California Police Department Investigates Officers Playing Disney Music | california

A california The police department has launched its own investigation into officers who filmed copyrighted Disney musicals in an effort to prevent residents from recording them.

The incident in question occurred during a vehicle search on the night of April 4, when residents of Santa Ana, a city near Los Angeles, were woken by an explosion of Disney songs outside their windows. These songs include Toy Stories You Got a Friend in Me, Encanto’s We Don’t Talk About Bruno, Mulan’s Reflection and Coco’s Un Poco Loco.

according to a Video Posted on YouTube, the songs originated from a police cruiser that belonged to police officers who were investigating a stolen vehicle.

In the video, a woman can be heard asking the officers, “What is the music for?” Saying that she is unable to sleep.

Later in the video Santa Ana City Councilor Jonathan Hernandez is seen asking police officers, “Guys, what’s up with the music here?”

An unnamed officer told Hernandez that he was playing music from his phone and on the cruiser’s PA system in an attempt to stop a resident, who was recording him, from doing so. The official said it was related to “copyright infringement”.

Hernandez asked the officer if he knew who it was, to which he replied, “You’re a town councillor.”

“Absolutely… and this is my district. You are not going to behave like this in front of my neighbors,” Hernandez can be heard saying.

The officer then repeatedly apologized to Hernandez and the person filming the incident.

“My people live here, brother. Please treat them with respect… There are kids who need to go to school. There are people who are working. You have used our taxpayer dollars to disrespect one person with your music. This is childish, sir,” Hernandez told the officer.

In a statement to the Washington Post, Hernandez explained that his neighbors were scared and confused by the behavior. He said he found it ironic that the police were playing encanto and coco songs in most Latino neighborhoods.

“Those were movies that were used to bridge the Latino community,” said Hernandez, “and the police are using them to silence them.”

Responding to the incident, the Santa Ana Police Department said it was investigating the officers involved.

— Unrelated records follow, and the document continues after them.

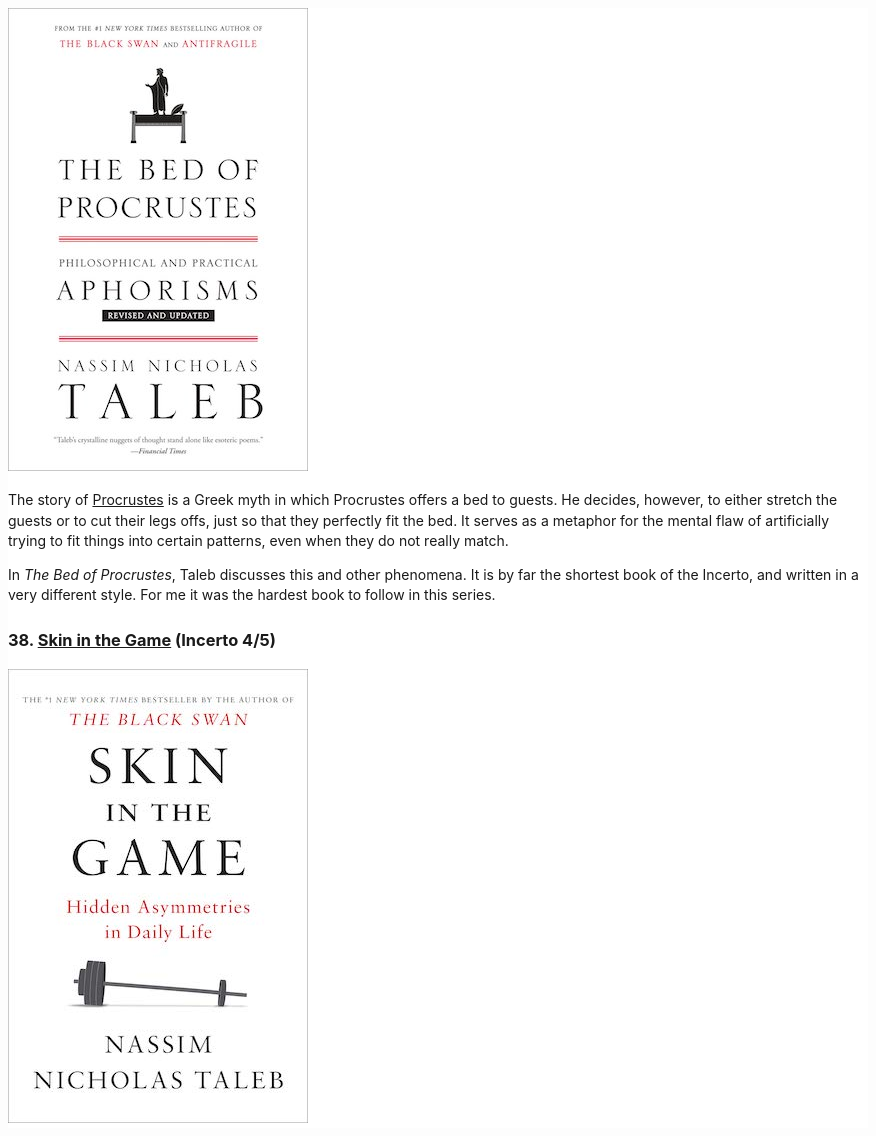 ![The Bed of Procrustes cover](/assets/posts/books-2022/procrustes.jpeg)

The story of [Procrustes](https://en.wikipedia.org/wiki/Procrustes) is a Greek myth in which Procrustes offers a bed to guests.
He decides, however, to either stretch the guests or to cut their legs offs, just so that they perfectly fit the bed.
It serves as a metaphor for the mental flaw of artificially trying to fit things into certain patterns, even when they do not really match.

In *The Bed of Procrustes*, Taleb discusses this and other phenomena.
It is by far the shortest book of the Incerto, and written in a very different style.
For me it was the hardest book to follow in this series.

### 38. [Skin in the Game](https://www.amazon.com/Skin-Game-Hidden-Asymmetries-Daily/dp/042528462X) (Incerto 4/5)

![Skin in the Game cover](/assets/posts/books-2022/skin-in-the-game.jpeg)
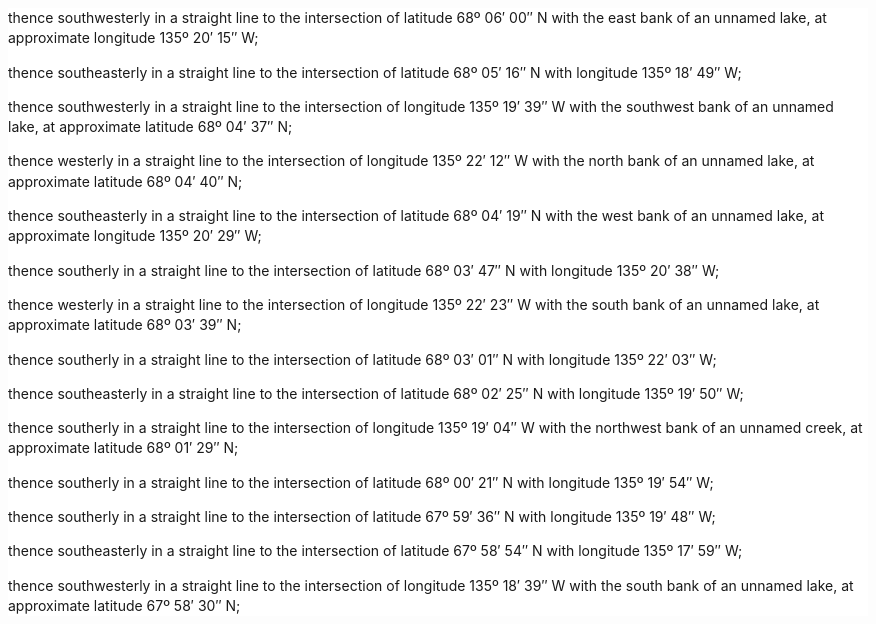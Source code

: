 

thence southwesterly in a straight line to the intersection of latitude 68º 06′ 00″ N with the east bank of an unnamed lake, at approximate longitude 135º 20′ 15″ W;



thence southeasterly in a straight line to the intersection of latitude 68º 05′ 16″ N with longitude 135º 18′ 49″ W;



thence southwesterly in a straight line to the intersection of longitude 135º 19′ 39″ W with the southwest bank of an unnamed lake, at approximate latitude 68º 04′ 37″ N;



thence westerly in a straight line to the intersection of longitude 135º 22′ 12″ W with the north bank of an unnamed lake, at approximate latitude 68º 04′ 40″ N;



thence southeasterly in a straight line to the intersection of latitude 68º 04′ 19″ N with the west bank of an unnamed lake, at approximate longitude 135º 20′ 29″ W;



thence southerly in a straight line to the intersection of latitude 68º 03′ 47″ N with longitude 135º 20′ 38″ W;



thence westerly in a straight line to the intersection of longitude 135º 22′ 23″ W with the south bank of an unnamed lake, at approximate latitude 68º 03′ 39″ N;



thence southerly in a straight line to the intersection of latitude 68º 03′ 01″ N with longitude 135º 22′ 03″ W;



thence southeasterly in a straight line to the intersection of latitude 68º 02′ 25″ N with longitude 135º 19′ 50″ W;



thence southerly in a straight line to the intersection of longitude 135º 19′ 04″ W with the northwest bank of an unnamed creek, at approximate latitude 68º 01′ 29″ N;



thence southerly in a straight line to the intersection of latitude 68º 00′ 21″ N with longitude 135º 19′ 54″ W;



thence southerly in a straight line to the intersection of latitude 67º 59′ 36″ N with longitude 135º 19′ 48″ W;



thence southeasterly in a straight line to the intersection of latitude 67º 58′ 54″ N with longitude 135º 17′ 59″ W;



thence southwesterly in a straight line to the intersection of longitude 135º 18′ 39″ W with the south bank of an unnamed lake, at approximate latitude 67º 58′ 30″ N;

“We are committed to serving our community and we understand the concerns as it pertains to the video. The Santa Ana Police Department takes all complaints regarding the service provided by the department and the conduct of its employees seriously. Our department is committed to conducting a thorough, thorough and objective investigation.” said,

The incident reflects an apparently growing trend in which police officers play copyrighted music to prevent their videos from being posted on social media platforms such as YouTube and Instagram, which can remove content containing unauthorized content.

Last July, a police officer in Oakland, California was filmed Destroying Taylor Swift’s blank space when she was confronted by several activists on the steps of a courthouse.

Similarly, in February last year, a man filming his visit to the Beverly Hills police station, where he sought to obtain body camera footage, confronted an officer, who began play Sublime’s Santeria.